(6 years, 8 months ago)
Lords ChamberMy Lords, I strongly oppose the amendment. I do so because the noble Lord, Lord Lucas, seems to be arguing that because we cannot have the perfect system, we should not take a few steps along the road towards such a system. There have been long-standing problems in the whole area of vulnerable children, which the Children’s Commissioner has identified, which would be helped a great deal if the Government could press on with a common identifier for children. The Minister has heard me banging on about this from time to time—I never miss an opportunity to bang on about it—but there is an issue of how the state joins up information about children who may be vulnerable in a number of ways.
Anyone who has been involved in public policy and seen the growth in the number of children claiming to be home educated would be worried whether there was abuse in that system. The sheer growth in numbers and its rapidity should make you anxious as a public policy person, whatever your politics, whoever the Government in power are. The noble Lord, Lord Soley, is trying to address that issue. He may not be solving all the problems of childkind, if I may put it that way, but he is trying in a practical way to tackle one element of the area of vulnerable children. We should not handcuff him in that effort by supporting the amendment.
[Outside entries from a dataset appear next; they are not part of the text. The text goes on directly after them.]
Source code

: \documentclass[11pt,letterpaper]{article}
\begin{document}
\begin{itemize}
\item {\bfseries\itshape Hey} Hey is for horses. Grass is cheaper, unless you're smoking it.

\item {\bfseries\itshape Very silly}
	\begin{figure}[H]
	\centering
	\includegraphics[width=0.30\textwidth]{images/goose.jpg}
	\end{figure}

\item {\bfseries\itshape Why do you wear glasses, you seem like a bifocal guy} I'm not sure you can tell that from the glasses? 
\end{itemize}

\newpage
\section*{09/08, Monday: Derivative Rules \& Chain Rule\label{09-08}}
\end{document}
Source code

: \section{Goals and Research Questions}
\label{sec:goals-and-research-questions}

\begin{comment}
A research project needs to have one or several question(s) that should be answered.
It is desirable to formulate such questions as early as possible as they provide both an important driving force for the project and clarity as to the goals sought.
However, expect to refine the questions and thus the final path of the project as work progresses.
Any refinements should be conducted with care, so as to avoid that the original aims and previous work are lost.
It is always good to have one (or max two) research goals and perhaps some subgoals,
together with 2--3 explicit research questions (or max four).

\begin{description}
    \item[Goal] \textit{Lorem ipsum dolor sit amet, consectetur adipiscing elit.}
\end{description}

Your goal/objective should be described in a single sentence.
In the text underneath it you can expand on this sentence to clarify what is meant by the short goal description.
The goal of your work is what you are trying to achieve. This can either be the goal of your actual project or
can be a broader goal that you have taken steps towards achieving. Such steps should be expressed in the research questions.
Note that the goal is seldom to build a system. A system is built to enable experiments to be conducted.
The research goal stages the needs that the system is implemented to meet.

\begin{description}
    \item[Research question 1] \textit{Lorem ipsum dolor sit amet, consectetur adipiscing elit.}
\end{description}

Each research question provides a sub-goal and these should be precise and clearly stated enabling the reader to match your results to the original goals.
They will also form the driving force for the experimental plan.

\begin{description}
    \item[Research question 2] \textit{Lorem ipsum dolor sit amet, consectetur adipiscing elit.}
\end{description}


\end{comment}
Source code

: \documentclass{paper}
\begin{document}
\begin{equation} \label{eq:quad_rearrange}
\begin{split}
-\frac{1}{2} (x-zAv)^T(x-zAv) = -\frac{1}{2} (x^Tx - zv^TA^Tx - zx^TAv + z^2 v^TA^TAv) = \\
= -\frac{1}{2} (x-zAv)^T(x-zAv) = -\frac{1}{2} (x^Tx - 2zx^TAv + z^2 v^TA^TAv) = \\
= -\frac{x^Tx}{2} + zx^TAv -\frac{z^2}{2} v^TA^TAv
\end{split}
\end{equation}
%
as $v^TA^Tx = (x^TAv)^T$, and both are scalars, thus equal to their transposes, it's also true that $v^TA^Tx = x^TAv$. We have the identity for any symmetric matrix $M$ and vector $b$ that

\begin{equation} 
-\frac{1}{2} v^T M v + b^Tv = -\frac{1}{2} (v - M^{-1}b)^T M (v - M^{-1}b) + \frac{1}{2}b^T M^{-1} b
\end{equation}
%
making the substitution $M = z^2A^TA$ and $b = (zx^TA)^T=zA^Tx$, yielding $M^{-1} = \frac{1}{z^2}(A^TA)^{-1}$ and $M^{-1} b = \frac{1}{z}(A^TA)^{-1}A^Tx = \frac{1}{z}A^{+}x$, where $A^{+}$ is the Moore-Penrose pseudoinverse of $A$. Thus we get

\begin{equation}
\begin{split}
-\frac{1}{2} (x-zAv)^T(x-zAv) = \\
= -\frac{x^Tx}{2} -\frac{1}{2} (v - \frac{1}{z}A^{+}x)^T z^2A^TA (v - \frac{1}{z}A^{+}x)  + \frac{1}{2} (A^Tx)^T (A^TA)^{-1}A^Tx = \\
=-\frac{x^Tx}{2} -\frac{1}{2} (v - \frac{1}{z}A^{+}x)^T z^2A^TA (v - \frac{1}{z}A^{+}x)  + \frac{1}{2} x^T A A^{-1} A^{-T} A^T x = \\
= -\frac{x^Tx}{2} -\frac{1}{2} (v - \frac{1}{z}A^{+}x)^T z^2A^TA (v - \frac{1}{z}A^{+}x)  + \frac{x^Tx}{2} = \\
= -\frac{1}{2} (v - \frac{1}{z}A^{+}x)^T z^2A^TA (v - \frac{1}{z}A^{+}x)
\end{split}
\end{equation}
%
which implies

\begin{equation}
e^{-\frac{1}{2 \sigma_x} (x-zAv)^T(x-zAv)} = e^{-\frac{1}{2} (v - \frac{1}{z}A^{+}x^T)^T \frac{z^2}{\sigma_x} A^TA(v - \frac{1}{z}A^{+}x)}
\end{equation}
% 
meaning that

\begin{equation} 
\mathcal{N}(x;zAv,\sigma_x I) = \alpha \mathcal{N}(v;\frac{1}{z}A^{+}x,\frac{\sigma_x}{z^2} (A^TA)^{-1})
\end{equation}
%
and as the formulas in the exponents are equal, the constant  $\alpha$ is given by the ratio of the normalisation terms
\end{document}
This is an opportunity to, and I hope the Government will, consider the points made. It is shocking that we have hundreds of thousands—well, not hundreds of thousands, but thousands—of children missing from our education system and no idea where they are. No society should allow that to happen. When teaching started, there were school rolls. A pupil’s name was put on the school roll, there was an annual census, the local education authority collected all the details and they were submitted to the then Department of Education.
During the Labour Administration, there was concern about missing children, so they brought in what was called the unique pupil number. The idea was that when each pupil started schooling, they would have a number which would follow them through the education system so you would know where they were, they would not go missing, they would not fall off the cliff. I was quite comfortable with that and thought what a good idea it was, but it did not work in practice. I recall from my final years as a headteacher a particular issue with a pupil and a family. The family took the pupil out of the school, went to see the local authority, did not get the school they wanted, so moved to a different authority. I wanted to find out what had happened to this pupil. There was information about his progress, special educational needs—a host of information that the receiving school should get. Nobody had a clue where he had gone. It was a legal requirement that a receiving school had to use that unique pupil number, but he just vanished and was never heard of again in the education system.
I did not realise that if a pupil went to an independent school, that number does not go with them either. There is a whole area here that we need to understand. I am not suggesting a Big Brother or Big Sister, but we need to ensure as a society that we know that our children are safe, not being put in vulnerable positions, and part of that safety is understanding the progress of their education and where they go.